Bait and Switch
- First edition
- Author: Barbara Ehrenreich
- Publisher: Metropolitan Books
- Publication date: United States 2005
- Pages: 256pp.
- ISBN: 1429915706

= Bait and Switch (book) =

2005 book by Barbara Ehrenreich

Bait and Switch: The (Futile) Pursuit of the American Dream is a 2005 book by Barbara Ehrenreich. The book follows Ehrenreich's examination of the world of insecure low-wage work that constituted Nickel and Dimed, published in 2001. In this case, she decided to pseudonymously penetrate the corporate world instead and then write about the way in which things operate in reality in a similar manner to her earlier book (in this case adopting her maiden name as a cover). She embarked upon a quest to try to get a job in public relations.

However, after ten months of effort (including hiring a career coach, attending careers fairs, networking with job seekers and signing up for an employment 'boot camp') Ehrenreich was unable to find a job, receiving only two offers of commission-based sales work in cosmetics and car insurance. Neither position offered enough money to land her in the middle class socio-economic bracket. In the meantime, she enters a world involving a blizzard of management-speak that she finds utterly objectionable, involving terms such as "takeaway," "skill set," "due diligence" and "in real time."

Ehrenreich's discussion, therefore, focuses on the instability of life at a middle or white-collar stratum of the employment world, particularly in the case of the long 'transition' periods when people lose one particular job and attempt to attain another. Her initial goal was to get a job that paid on the order of $50,000 with health insurance, but had to revise this as a result of the difficulties that she faced getting a job.

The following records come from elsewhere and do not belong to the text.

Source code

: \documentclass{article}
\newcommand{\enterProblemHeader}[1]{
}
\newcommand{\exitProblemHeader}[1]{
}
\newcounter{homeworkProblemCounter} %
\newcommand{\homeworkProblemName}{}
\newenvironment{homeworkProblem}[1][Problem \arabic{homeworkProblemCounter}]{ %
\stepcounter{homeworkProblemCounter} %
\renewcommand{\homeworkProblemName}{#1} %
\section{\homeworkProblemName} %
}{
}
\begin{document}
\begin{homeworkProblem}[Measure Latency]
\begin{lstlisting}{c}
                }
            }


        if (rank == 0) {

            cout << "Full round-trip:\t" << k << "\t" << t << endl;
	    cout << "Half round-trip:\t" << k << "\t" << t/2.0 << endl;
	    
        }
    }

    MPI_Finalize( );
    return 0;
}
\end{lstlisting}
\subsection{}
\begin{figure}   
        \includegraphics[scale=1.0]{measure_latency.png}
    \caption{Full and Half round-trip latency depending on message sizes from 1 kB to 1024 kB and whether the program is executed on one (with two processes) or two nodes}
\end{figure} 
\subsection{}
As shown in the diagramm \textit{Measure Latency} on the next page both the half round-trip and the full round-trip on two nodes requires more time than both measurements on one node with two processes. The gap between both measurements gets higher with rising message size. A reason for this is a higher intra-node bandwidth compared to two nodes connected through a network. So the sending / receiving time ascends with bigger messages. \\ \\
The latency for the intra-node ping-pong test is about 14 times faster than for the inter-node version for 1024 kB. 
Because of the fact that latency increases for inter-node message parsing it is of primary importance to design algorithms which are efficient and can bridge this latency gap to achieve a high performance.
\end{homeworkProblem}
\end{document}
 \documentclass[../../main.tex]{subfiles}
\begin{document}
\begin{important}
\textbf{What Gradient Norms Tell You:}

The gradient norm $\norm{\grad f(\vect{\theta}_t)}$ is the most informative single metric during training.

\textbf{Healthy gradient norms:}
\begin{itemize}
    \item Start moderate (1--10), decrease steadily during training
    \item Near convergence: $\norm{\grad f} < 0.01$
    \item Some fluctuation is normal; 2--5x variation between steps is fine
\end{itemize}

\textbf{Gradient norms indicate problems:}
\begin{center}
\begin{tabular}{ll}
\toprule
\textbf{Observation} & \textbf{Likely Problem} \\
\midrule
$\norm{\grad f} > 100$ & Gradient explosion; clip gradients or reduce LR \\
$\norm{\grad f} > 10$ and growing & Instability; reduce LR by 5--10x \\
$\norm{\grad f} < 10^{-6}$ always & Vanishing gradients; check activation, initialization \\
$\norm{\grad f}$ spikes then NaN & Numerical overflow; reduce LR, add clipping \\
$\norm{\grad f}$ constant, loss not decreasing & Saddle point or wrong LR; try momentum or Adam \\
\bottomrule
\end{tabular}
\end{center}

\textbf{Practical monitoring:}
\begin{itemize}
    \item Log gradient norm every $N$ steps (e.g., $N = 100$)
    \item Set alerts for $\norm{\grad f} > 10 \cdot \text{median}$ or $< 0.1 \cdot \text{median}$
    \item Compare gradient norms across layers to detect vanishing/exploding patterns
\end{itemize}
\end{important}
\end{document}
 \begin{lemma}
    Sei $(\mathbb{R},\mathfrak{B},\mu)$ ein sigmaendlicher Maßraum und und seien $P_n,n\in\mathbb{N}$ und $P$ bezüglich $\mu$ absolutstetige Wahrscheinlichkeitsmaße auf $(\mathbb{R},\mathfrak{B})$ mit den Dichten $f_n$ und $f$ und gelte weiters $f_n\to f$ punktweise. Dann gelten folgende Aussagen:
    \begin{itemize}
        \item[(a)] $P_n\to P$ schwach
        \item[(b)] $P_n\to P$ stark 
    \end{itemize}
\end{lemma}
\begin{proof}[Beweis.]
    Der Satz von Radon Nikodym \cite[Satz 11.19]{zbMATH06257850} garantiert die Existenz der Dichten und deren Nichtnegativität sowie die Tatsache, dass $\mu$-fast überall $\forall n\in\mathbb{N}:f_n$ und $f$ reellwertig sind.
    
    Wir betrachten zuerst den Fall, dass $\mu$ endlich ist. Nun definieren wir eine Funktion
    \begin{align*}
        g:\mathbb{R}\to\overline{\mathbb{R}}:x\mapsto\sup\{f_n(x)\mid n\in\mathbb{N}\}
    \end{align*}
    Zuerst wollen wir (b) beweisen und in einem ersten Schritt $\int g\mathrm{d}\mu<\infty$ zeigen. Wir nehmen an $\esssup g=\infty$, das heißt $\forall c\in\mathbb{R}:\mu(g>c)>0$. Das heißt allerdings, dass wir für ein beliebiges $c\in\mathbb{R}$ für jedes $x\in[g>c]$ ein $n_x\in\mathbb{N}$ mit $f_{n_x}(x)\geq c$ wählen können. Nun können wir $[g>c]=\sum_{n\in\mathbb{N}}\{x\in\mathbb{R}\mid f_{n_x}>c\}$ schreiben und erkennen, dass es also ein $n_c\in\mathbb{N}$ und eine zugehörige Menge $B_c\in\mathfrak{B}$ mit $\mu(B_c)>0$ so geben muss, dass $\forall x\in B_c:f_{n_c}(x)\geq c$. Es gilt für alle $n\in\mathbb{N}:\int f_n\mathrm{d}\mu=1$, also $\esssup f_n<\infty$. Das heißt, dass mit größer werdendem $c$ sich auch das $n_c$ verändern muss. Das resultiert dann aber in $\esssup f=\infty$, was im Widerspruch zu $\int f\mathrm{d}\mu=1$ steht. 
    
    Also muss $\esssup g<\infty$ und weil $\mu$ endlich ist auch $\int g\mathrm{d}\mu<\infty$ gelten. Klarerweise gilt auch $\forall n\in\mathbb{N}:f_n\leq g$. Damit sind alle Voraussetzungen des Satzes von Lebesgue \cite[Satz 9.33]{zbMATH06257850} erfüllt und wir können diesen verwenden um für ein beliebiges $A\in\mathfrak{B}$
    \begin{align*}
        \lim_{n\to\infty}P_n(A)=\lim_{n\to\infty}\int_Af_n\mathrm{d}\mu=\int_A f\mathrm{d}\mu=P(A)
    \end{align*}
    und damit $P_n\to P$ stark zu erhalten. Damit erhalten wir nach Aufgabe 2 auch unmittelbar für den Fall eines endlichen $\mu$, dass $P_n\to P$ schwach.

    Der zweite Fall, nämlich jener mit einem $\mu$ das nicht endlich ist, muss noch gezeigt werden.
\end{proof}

The difficulty of finding a position was in part the product of the reality of the wider jobs market: at the time of writing, she argued that 44% of the long-term unemployed are people who can be categorized as white-collar professionals, showing the extent of the insecurity that is now endemic to much of the sector.

Implicitly she is critical of much of the motivational industry that has flourished in the face of employment insecurity and instability; on one character assessment she is described, rather superficially and vacuously, as 'Original and Effective' and on another as 'the commandant'. Throughout this process, she concludes, she is being asked to undergo a form of depersonalization. Moreover, she is critical of the notion that one loses a job or finds it hard to find one because of some internal failing, instead placing the emphasis on the difficulties and challenges of the external reality. Her hope is that future solutions lie in updated forms of collective action that protect employees from the vicissitudes and volatility of the employment world.